Salafi spillover

Hints of new civil war creeping from Lebanon’s north

"We salute the Free Syrian Army,” reads a banner in Badawi, a poor suburb of Tripoli, where the Lebanese flag is about as common as the three-starred flag that adorned flagpoles in Syria prior to the 1963 Baath Revolution. Further down the road, a billboard heaps praise upon the “Islamic” revolutions in Tunisia, Egypt and Yemen.

Tripoli and the north of Lebanon are increasingly entangled in the Syrian quagmire, which could have dangerous implications for the future of Lebanon as a whole. As the Syrian conflict grows increasingly violent, Tripoli is no longer merely a safe haven for civilian refugees. It is also a base for the FSA to treat its wounded, as well as pick up arms and supplies. Syria is not at all popular in the predominantly Sunni city. Most inhabitants have not forgotten the heavy-handed presence of the Syrian army during and after the Lebanese Civil War. Many people were killed, or “disappeared”, and members of the Islamic movements bore the brunt of Damascus’ wrath. 
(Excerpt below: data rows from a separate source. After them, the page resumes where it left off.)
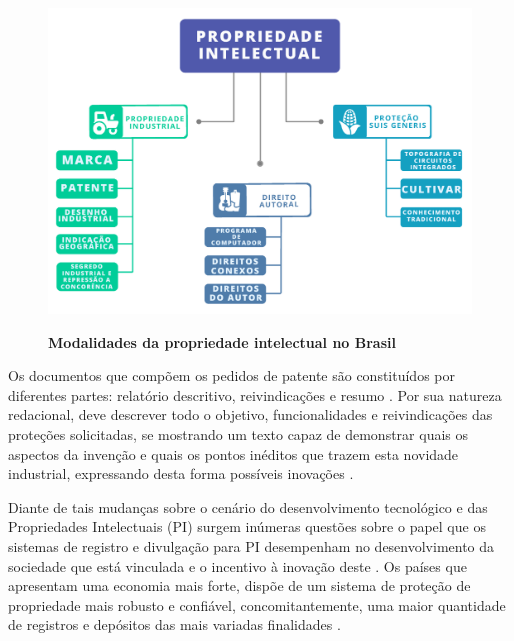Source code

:\begin{figure}[H]
\centering
\caption{\textbf{Modalidades da propriedade intelectual no Brasil}}
\includegraphics[scale=0.8]{Imagens/propriedade_intelectual.png}
\label{figura_4}
\end{figure}


Os documentos que compõem os pedidos de patente são constituídos por diferentes partes: relatório descritivo, reivindicações e resumo \cite{inpi_diretrizes_2011}. Por sua natureza redacional, deve descrever todo o objetivo, funcionalidades e reivindicações das proteções solicitadas, se mostrando um texto capaz de demonstrar quais os aspectos da invenção e quais os pontos inéditos que trazem esta novidade industrial, expressando desta forma possíveis inovações \cite{wipo_global_2018}.  


Diante de tais mudanças sobre o cenário do desenvolvimento tecnológico e das Propriedades Intelectuais (PI) surgem inúmeras questões sobre o papel que os sistemas de registro e divulgação para PI desempenham no desenvolvimento da sociedade que está vinculada e o incentivo à inovação deste \cite{segala_os_2016}. Os países que apresentam uma economia mais forte, dispõe de um sistema de proteção de propriedade mais robusto e confiável, concomitantemente, uma maior quantidade de registros e depósitos das mais variadas finalidades \cite{mueller_universidades_2014}.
Today, seeing their Muslim brethren being killed in Syria, they smell revenge. Mohamed, a Badawi shopkeeper, armed with a walkie-talkie and a handgun under his shirt, explained how cross-border activities between Lebanon and Syria concerned people, medication and arms. He complained about inflation: three dollars for a bullet and up to $2,000 for an AK-47. “Thank God, we are supported by the Gulf,” he said. The financial and logistic support for the Syrian uprising by countries such as Qatar and Saudi Arabia is no longer a secret. British daily The Times on January 22, for example, reported that Qatar and Saudi Arabia were beginning to fund the Syrian National Council (SNC) and armed groups fighting the Assad regime. On paper, the SNC is an umbrella organization for Syrian opposition groups. In reality, it is dominated by the Muslim Brotherhood, while there appear to be sharp internal divisions. Such growing pains are of course only normal for an organization less than a year old. 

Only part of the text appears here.